Y todavía hay quien se pregunta a qué se debe esta epidemia de ansiedad.
El FOMO (fear of missing out, “miedo a perderse algo” en inglés) nos tiene agarrados: tememos perdernos algo de todo lo que nos ofrecen las redes y las plataformas. Y sí, a fuerza de tanto mirar hacia fuera, nos estamos perdiendo lo más interesante, que ocurre en nuestro interior si le prestamos atención.
Cuanta más inseguridad sentimos respecto al futuro, más credibilidad encuentra el espíritu de la transformación, apoyado en la premisa de que la vida de cada individuo depende por completo de lo que haga. Vivimos bajo dos narrativas de la extinción: los de izquierdas, en la climática; los de derechas, en la teoría del reemplazo. Sea cual sea tu visión del mundo, hay un futuro peor que la muerte individual: la colectiva.
Da igual que sea verdad o mentira: son narrativas y como tales configuran nuestro pensamiento. Yo diría que incluso merman nuestra fuerza vital. Una cosa es saber que el futuro no lo resolverá ni la resurrección ni la revolución y otra muy distinta es vivir convencidos de que nos vamos al carajo. En ese panorama, la transformación individual se presenta como lo único asequible.

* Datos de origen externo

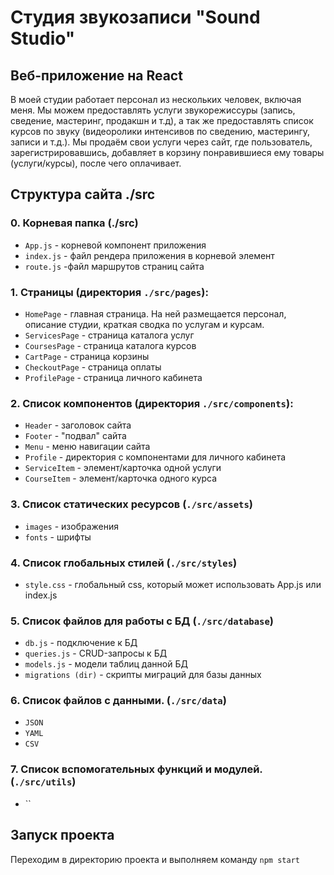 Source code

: # Студия звукозаписи "Sound Studio"
## Веб-приложение на React

В моей студии работает персонал из нескольких человек, включая меня. 
Мы можем предоставлять услуги звукорежиссуры (запись, сведение, мастеринг, продакшн и т.д), 
а так же предоставлять список курсов по звуку (видеоролики интенсивов по сведению, мастерингу, записи и т.д.). 
Мы продаём свои услуги через сайт, где пользователь, зарегистрировавшись, 
добавляет в корзину понравившиеся ему товары (услуги/курсы), после чего оплачивает.

## Структура сайта ./src

### 0. Корневая папка (./src)
- `App.js` - корневой компонент приложения
- `index.js` - файл рендера приложения в корневой элемент
- `route.js` -файл маршрутов страниц сайта

### 1. Страницы (директория `./src/pages`):
-  `HomePage` - главная страница. На ней размещается персонал, описание студии, краткая сводка по услугам и курсам.
-  `ServicesPage` - страница каталога услуг
- `CoursesPage` - страница каталога курсов
-  `CartPage` - страница корзины
-  `CheckoutPage` - страница оплаты
- `ProfilePage` - страница личного кабинета

### 2. Список компонентов (директория `./src/components`):
- `Header` - заголовок сайта
- `Footer` - "подвал" сайта
- `Menu` - меню навигации сайта
- `Profile` - директория с компонентами для личного кабинета
- `ServiceItem` - элемент/карточка одной услуги
- `CourseItem` - элемент/карточка одного курса

### 3. Список статических ресурсов (`./src/assets`)
- `images` - изображения
- `fonts` - шрифты

### 4. Список глобальных стилей (`./src/styles`)
- `style.css` - глобальный css, который может использовать App.js или index.js

### 5. Список файлов для работы с БД (`./src/database`)
- `db.js` - подключение к БД
- `queries.js` - CRUD-запросы к БД
- `models.js` - модели таблиц данной БД
- `migrations (dir)` - скрипты миграций для базы данных

### 6. Список файлов с данными. (`./src/data`)
- `JSON`
- `YAML`
- `CSV`

### 7. Список вспомогательных функций и модулей. (`./src/utils`)
- ``

## Запуск проекта
Переходим в директорию проекта и выполняем команду `npm start` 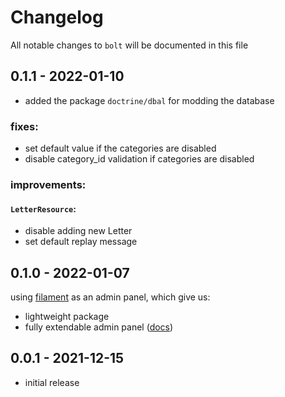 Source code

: # Changelog

All notable changes to `bolt` will be documented in this file

## 0.1.1 - 2022-01-10

- added the package `doctrine/dbal` for modding the database

### fixes:

- set default value if the categories are disabled
- disable category_id validation if categories are disabled

### improvements:

#### `LetterResource`:

- disable adding new Letter
- set default replay message

## 0.1.0 - 2022-01-07

using [filament](https://filamentadmin.com/) as an admin panel, which give us:

- lightweight package
- fully extendable admin panel ([docs](https://filamentadmin.com/docs/2.x/admin/installation))

## 0.0.1 - 2021-12-15

- initial release
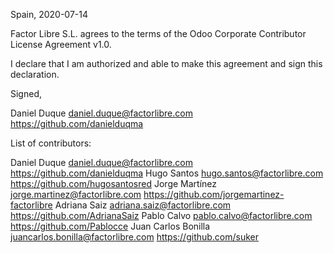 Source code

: Spain, 2020-07-14

Factor Libre S.L. agrees to the terms of the Odoo Corporate Contributor License
Agreement v1.0.

I declare that I am authorized and able to make this agreement and sign this
declaration.

Signed,

Daniel Duque daniel.duque@factorlibre.com https://github.com/danielduqma

List of contributors:

Daniel Duque daniel.duque@factorlibre.com https://github.com/danielduqma
Hugo Santos hugo.santos@factorlibre.com https://github.com/hugosantosred
Jorge Martínez jorge.martinez@factorlibre.com https://github.com/jorgemartinez-factorlibre
Adriana Saiz adriana.saiz@factorlibre.com https://github.com/AdrianaSaiz
Pablo Calvo pablo.calvo@factorlibre.com https://github.com/Pablocce
Juan Carlos Bonilla juancarlos.bonilla@factorlibre.com https://github.com/suker
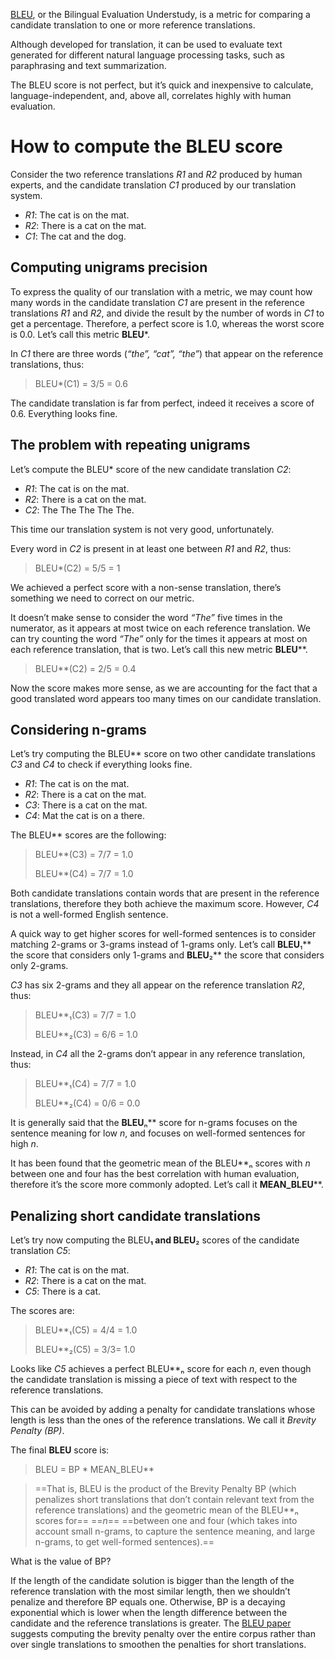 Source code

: [BLEU](https://aclanthology.org/P02-1040.pdf), or the Bilingual Evaluation Understudy, is a metric for comparing a candidate translation to one or more reference translations.

Although developed for translation, it can be used to evaluate text generated for different natural language processing tasks, such as paraphrasing and text summarization.

The BLEU score is not perfect, but it’s quick and inexpensive to calculate, language-independent, and, above all, correlates highly with human evaluation.

# How to compute the BLEU score

Consider the two reference translations _R1_ and _R2_ produced by human experts, and the candidate translation _C1_ produced by our translation system.

- _R1_: The cat is on the mat.
- _R2_: There is a cat on the mat.
- _C1_: The cat and the dog.

## Computing unigrams precision

To express the quality of our translation with a metric, we may count how many words in the candidate translation _C1_ are present in the reference translations _R1_ and _R2_, and divide the result by the number of words in _C1_ to get a percentage. Therefore, a perfect score is 1.0, whereas the worst score is 0.0. Let’s call this metric **BLEU***.

In _C1_ there are three words (_“the”, “cat”, “the”_) that appear on the reference translations, thus:

> BLEU*(C1) = 3/5 = 0.6

The candidate translation is far from perfect, indeed it receives a score of 0.6. Everything looks fine.

## The problem with repeating unigrams

Let’s compute the BLEU* score of the new candidate translation _C2_:

- _R1_: The cat is on the mat.
- _R2_: There is a cat on the mat.
- _C2_: The The The The The.

This time our translation system is not very good, unfortunately.

Every word in _C2_ is present in at least one between _R1_ and _R2_, thus:

> BLEU*(C2) = 5/5 = 1

We achieved a perfect score with a non-sense translation, there’s something we need to correct on our metric.

It doesn’t make sense to consider the word _“The”_ five times in the numerator, as it appears at most twice on each reference translation. We can try counting the word _“The”_ only for the times it appears at most on each reference translation, that is two. Let’s call this new metric **BLEU****.

> BLEU**(C2) = 2/5 = 0.4

Now the score makes more sense, as we are accounting for the fact that a good translated word appears too many times on our candidate translation.

## Considering n-grams

Let’s try computing the BLEU** score on two other candidate translations _C3_ and _C4_ to check if everything looks fine.

- _R1_: The cat is on the mat.
- _R2_: There is a cat on the mat.
- _C3_: There is a cat on the mat.
- _C4_: Mat the cat is on a there.

The BLEU** scores are the following:

> BLEU**(C3) = 7/7 = 1.0
> 
> BLEU**(C4) = 7/7 = 1.0

Both candidate translations contain words that are present in the reference translations, therefore they both achieve the maximum score. However, _C4_ is not a well-formed English sentence.

A quick way to get higher scores for well-formed sentences is to consider matching 2-grams or 3-grams instead of 1-grams only. Let’s call **BLEU**₁** the score that considers only 1-grams and **BLEU**₂** the score that considers only 2-grams.

_C3_ has six 2-grams and they all appear on the reference translation _R2_, thus:

> BLEU**₁(C3) = 7/7 = 1.0
> 
> BLEU**₂(C3) = 6/6 = 1.0

Instead, in _C4_ all the 2-grams don’t appear in any reference translation, thus:

> BLEU**₁(C4) = 7/7 = 1.0
> 
> BLEU**₂(C4) = 0/6 = 0.0

It is generally said that the **BLEU**ₙ** score for n-grams focuses on the sentence meaning for low _n_, and focuses on well-formed sentences for high _n_.

It has been found that the geometric mean of the BLEU**ₙ scores with _n_ between one and four has the best correlation with human evaluation, therefore it’s the score more commonly adopted. Let’s call it **MEAN_BLEU****.

## Penalizing short candidate translations

Let’s try now computing the BLEU**₁ and BLEU**₂ scores of the candidate translation _C5_:

- _R1_: The cat is on the mat.
- _R2_: There is a cat on the mat.
- _C5_: There is a cat.

The scores are:

> BLEU**₁(C5) = 4/4 = 1.0
> 
> BLEU**₂(C5) = 3/3= 1.0

Looks like _C5_ achieves a perfect BLEU**ₙ score for each _n_, even though the candidate translation is missing a piece of text with respect to the reference translations.

This can be avoided by adding a penalty for candidate translations whose length is less than the ones of the reference translations. We call it _Brevity Penalty (BP)_.

The final **BLEU** score is:

> BLEU = BP * MEAN_BLEU**

> ==That is, BLEU is the product of the Brevity Penalty BP (which penalizes short translations that don’t contain relevant text from the reference translations) and the geometric mean of the BLEU**ₙ scores for== ==_n_== ==between one and four (which takes into account small n-grams, to capture the sentence meaning, and large n-grams, to get well-formed sentences).==

What is the value of BP?

If the length of the candidate solution is bigger than the length of the reference translation with the most similar length, then we shouldn’t penalize and therefore BP equals one. Otherwise, BP is a decaying exponential which is lower when the length difference between the candidate and the reference translations is greater. The [BLEU paper](https://aclanthology.org/P02-1040.pdf) suggests computing the brevity penalty over the entire corpus rather than over single translations to smoothen the penalties for short translations.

Yo sigo sintiendo unas ganas irrefrenables de aprender algo nuevo cuando llega septiembre. Ya estoy en ello. No voy al quiosco, sino que aprendo online. Porque también hay mucho conocimiento cualificado e interesante si se sabe desbrozar la maraña de internet. Para discernir la calidad de un curso, tengo un test infalible: si me prometen cambiar en diez días, en siete pasos o con tres trucos, ni lo intento.
El aprendizaje verdadero es difícil porque es una lucha: con lo que una ya sabe, con lo que debe desaprender, con los prejuicios, con los sesgos cognitivos, con los caminos neuronales ya trillados en nuestro cerebro. En suma, con lo que una es. Aprender es agónico porque lo que nos transforma de verdad mata algo dentro de nosotros, no sin mucha pelea. La transformación solo ocurre si se da esa lucha interior. No es el objetivo, sino el resultado. La magia de aprender es que no sabes cuando te va a cambiar, pero ocurre. A veces ocurre. Solo hay que empezar en septiembre.